• Assigned task:
Would you restate the data exactly as given?

Collected data:
====================

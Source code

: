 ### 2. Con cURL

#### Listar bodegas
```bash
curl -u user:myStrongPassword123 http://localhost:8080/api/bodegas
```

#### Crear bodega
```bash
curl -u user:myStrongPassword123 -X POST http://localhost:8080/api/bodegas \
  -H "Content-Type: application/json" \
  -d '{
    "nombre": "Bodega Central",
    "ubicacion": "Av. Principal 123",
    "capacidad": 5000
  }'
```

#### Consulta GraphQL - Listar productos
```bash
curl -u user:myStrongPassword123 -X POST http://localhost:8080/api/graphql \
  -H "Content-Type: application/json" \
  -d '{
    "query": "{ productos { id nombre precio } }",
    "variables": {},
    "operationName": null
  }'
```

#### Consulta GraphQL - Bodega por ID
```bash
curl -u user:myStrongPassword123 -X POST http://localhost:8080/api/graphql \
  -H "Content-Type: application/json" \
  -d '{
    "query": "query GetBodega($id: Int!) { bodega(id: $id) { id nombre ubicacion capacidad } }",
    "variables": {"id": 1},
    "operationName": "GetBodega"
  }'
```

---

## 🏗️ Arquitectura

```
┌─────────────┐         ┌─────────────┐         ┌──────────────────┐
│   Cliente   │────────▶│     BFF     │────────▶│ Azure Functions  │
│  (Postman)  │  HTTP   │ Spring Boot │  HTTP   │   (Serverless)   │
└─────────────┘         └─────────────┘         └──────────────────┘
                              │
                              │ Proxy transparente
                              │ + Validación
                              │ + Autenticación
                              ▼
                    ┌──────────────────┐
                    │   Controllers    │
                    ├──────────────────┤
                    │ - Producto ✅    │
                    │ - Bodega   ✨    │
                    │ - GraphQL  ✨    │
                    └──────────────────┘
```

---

====================

• Answer area:
Source code

: ### 2. Con cURL

#### Listar bodegas
```bash
curl -u user:myStrongPassword123 http://localhost:8080/api/bodegas
```

#### Crear bodega
```bash
curl -u user:myStrongPassword123 -X POST http://localhost:8080/api/bodegas \
  -H "Content-Type: application/json" \
  -d '{
    "nombre": "Bodega Central",
    "ubicacion": "Av. Principal 123",
    "capacidad": 5000
  }'
```

#### Consulta GraphQL - Listar productos
```bash
curl -u user:myStrongPassword123 -X POST http://localhost:8080/api/graphql \
  -H "Content-Type: application/json" \
  -d '{
    "query": "{ productos { id nombre precio } }",
    "variables": {},
    "operationName": null
  }'
```

#### Consulta GraphQL - Bodega por ID
```bash
curl -u user:myStrongPassword123 -X POST http://localhost:8080/api/graphql \
  -H "Content-Type: application/json" \
  -d '{
    "query": "query GetBodega($id: Int!) { bodega(id: $id) { id nombre ubicacion capacidad } }",
    "variables": {"id": 1},
    "operationName": "GetBodega"
  }'
```

---

## 🏗️ Arquitectura

```
┌─────────────┐         ┌─────────────┐         ┌──────────────────┐
│   Cliente   │────────▶│     BFF     │────────▶│ Azure Functions  │
│  (Postman)  │  HTTP   │ Spring Boot │  HTTP   │   (Serverless)   │
└─────────────┘         └─────────────┘         └──────────────────┘
                              │
                              │ Proxy transparente
                              │ + Validación
                              │ + Autenticación
                              ▼
                    ┌──────────────────┐
                    │   Controllers    │
                    ├──────────────────┤
                    │ - Producto ✅    │
                    │ - Bodega   ✨    │
                    │ - GraphQL  ✨    │
                    └──────────────────┘
```

---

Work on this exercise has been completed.